→ Exercise: Copy each line from the data that has the word "Motorola" in it.

Top of Available records

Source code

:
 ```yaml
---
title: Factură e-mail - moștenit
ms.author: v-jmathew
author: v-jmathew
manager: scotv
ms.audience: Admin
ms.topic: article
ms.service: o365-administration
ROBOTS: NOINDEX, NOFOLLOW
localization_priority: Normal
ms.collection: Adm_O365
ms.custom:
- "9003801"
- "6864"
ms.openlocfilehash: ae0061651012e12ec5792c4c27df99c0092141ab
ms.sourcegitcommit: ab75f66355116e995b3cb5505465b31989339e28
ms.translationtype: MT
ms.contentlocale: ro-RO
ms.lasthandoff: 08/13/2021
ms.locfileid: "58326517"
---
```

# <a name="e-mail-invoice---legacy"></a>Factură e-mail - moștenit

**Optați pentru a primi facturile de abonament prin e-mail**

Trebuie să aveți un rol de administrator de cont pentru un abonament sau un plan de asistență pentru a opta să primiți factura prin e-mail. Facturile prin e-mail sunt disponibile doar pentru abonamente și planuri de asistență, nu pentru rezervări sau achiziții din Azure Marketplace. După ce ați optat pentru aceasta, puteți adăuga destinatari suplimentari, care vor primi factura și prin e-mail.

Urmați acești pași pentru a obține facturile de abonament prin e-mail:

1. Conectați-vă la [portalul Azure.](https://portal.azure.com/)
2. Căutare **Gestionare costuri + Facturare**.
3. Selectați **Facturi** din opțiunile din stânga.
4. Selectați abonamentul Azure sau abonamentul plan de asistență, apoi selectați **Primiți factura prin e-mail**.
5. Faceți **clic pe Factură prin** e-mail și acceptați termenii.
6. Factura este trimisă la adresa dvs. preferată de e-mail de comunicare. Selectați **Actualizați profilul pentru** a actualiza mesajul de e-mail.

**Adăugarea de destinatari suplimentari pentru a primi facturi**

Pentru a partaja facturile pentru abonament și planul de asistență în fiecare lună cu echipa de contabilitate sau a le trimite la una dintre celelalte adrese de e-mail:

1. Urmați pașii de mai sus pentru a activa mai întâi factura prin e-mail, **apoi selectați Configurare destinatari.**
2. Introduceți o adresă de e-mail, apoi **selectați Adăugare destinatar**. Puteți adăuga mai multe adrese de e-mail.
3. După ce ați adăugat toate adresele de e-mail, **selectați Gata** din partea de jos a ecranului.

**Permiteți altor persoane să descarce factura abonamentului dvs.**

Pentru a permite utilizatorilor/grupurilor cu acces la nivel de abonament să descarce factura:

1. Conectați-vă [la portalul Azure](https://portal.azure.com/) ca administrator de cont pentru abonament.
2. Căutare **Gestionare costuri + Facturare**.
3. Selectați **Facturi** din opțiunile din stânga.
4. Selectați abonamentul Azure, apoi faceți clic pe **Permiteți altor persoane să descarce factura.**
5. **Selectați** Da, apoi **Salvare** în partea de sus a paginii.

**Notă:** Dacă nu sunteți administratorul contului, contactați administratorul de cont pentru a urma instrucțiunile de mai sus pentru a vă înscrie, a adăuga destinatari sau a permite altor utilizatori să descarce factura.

Bottom of Available records
Top of Available records

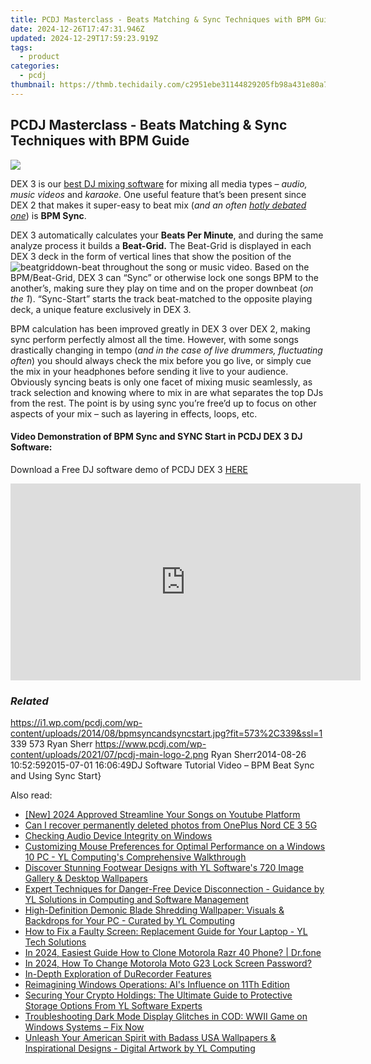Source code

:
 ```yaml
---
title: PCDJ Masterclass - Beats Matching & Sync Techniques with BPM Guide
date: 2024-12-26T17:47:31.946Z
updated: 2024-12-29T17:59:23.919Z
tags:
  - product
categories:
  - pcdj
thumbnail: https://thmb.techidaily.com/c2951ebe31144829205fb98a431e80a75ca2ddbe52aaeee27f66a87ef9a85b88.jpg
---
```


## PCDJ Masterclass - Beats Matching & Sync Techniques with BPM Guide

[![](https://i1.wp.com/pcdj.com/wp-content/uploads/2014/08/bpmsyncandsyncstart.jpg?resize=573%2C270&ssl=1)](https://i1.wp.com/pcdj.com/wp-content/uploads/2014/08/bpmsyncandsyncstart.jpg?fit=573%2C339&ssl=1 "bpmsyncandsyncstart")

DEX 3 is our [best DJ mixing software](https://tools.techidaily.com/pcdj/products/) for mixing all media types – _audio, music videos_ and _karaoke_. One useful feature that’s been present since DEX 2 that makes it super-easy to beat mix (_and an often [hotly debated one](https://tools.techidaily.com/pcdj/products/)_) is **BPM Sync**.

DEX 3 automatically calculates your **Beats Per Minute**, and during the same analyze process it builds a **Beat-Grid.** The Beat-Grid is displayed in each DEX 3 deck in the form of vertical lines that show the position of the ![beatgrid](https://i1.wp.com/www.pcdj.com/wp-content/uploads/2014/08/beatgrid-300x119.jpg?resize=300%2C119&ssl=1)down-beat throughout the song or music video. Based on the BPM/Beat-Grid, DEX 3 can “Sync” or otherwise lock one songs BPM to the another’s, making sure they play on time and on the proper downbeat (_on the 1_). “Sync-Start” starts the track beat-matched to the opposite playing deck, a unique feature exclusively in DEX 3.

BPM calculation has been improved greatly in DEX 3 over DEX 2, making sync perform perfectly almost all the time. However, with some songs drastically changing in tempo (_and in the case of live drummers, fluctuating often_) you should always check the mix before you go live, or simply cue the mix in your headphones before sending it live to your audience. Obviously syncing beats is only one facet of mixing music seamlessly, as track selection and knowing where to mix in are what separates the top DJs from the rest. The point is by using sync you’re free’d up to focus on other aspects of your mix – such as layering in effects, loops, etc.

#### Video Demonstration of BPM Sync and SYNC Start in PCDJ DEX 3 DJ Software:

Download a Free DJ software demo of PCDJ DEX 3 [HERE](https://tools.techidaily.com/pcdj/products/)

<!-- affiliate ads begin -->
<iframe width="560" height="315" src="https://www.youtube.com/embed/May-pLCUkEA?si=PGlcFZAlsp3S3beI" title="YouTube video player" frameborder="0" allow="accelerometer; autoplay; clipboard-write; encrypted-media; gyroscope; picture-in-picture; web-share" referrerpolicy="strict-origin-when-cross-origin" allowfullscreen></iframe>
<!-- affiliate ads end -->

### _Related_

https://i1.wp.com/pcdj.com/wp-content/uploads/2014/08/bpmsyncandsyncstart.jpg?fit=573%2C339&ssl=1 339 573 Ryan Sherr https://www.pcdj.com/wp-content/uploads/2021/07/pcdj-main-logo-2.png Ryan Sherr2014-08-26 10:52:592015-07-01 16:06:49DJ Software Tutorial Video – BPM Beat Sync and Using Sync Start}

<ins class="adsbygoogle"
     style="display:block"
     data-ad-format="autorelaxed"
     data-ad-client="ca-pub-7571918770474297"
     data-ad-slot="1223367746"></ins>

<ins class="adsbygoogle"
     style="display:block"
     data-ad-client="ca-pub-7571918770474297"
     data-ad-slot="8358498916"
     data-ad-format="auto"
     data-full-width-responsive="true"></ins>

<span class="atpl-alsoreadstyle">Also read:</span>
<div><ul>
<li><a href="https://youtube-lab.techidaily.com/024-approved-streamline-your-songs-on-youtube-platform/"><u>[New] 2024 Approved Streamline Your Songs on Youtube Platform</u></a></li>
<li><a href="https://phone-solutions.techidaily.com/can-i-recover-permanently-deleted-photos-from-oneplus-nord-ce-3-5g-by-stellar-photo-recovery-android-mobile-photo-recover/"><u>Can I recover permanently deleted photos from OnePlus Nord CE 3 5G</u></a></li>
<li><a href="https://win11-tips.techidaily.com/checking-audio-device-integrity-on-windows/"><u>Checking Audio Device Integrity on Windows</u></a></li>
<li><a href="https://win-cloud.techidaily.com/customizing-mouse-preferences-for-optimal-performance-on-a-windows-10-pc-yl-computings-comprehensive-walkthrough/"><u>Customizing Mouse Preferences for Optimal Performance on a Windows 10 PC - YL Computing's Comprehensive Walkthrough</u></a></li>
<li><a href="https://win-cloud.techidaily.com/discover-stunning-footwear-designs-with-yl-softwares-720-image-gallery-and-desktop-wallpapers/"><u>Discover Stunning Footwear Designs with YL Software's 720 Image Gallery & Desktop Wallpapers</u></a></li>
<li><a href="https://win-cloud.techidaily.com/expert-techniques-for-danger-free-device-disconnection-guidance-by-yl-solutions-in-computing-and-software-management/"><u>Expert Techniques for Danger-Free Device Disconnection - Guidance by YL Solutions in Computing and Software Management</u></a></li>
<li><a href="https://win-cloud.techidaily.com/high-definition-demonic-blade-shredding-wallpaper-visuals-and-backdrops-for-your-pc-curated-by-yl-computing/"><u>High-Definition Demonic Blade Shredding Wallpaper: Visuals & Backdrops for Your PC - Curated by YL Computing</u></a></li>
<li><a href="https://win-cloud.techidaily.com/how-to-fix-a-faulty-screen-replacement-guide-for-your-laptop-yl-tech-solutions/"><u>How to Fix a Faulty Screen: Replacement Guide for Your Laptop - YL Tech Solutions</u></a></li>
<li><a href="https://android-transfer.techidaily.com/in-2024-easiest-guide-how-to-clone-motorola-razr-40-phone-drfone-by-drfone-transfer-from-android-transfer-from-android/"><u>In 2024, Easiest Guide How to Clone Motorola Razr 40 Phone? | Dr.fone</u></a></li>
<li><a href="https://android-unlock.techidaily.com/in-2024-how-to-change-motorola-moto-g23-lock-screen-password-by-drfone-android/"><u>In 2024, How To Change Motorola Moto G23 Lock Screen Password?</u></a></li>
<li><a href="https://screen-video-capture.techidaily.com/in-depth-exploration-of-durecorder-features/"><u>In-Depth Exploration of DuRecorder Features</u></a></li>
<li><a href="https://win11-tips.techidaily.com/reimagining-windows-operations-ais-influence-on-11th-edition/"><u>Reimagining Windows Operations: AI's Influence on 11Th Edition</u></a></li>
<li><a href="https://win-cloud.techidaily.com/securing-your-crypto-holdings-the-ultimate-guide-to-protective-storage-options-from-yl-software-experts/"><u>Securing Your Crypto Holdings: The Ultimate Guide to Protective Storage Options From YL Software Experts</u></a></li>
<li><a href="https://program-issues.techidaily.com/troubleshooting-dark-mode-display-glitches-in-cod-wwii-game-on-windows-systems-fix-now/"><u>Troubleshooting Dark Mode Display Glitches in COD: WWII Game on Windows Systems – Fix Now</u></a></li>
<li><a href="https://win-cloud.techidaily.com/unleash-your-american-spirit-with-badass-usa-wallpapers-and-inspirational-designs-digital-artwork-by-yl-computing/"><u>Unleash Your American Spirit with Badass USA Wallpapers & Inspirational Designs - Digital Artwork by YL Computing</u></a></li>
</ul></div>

Bottom of Available records
Top of Available records

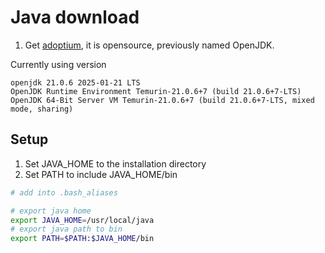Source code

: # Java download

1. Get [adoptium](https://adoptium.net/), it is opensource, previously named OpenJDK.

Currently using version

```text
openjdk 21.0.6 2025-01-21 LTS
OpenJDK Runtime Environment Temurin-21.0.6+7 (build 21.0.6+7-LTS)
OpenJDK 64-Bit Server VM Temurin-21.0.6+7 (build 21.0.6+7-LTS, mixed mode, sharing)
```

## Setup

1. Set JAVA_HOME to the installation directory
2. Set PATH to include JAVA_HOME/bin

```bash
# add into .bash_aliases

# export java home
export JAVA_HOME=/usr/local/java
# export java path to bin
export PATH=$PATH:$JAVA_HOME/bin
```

Bottom of Available records

→ Result for this exercise:
<li><a href="https://android-transfer.techidaily.com/in-2024-easiest-guide-how-to-clone-motorola-razr-40-phone-drfone-by-drfone-transfer-from-android-transfer-from-android/"><u>In 2024, Easiest Guide How to Clone Motorola Razr 40 Phone? | Dr.fone</u></a></li>
<li><a href="https://android-unlock.techidaily.com/in-2024-how-to-change-motorola-moto-g23-lock-screen-password-by-drfone-android/"><u>In 2024, How To Change Motorola Moto G23 Lock Screen Password?</u></a></li>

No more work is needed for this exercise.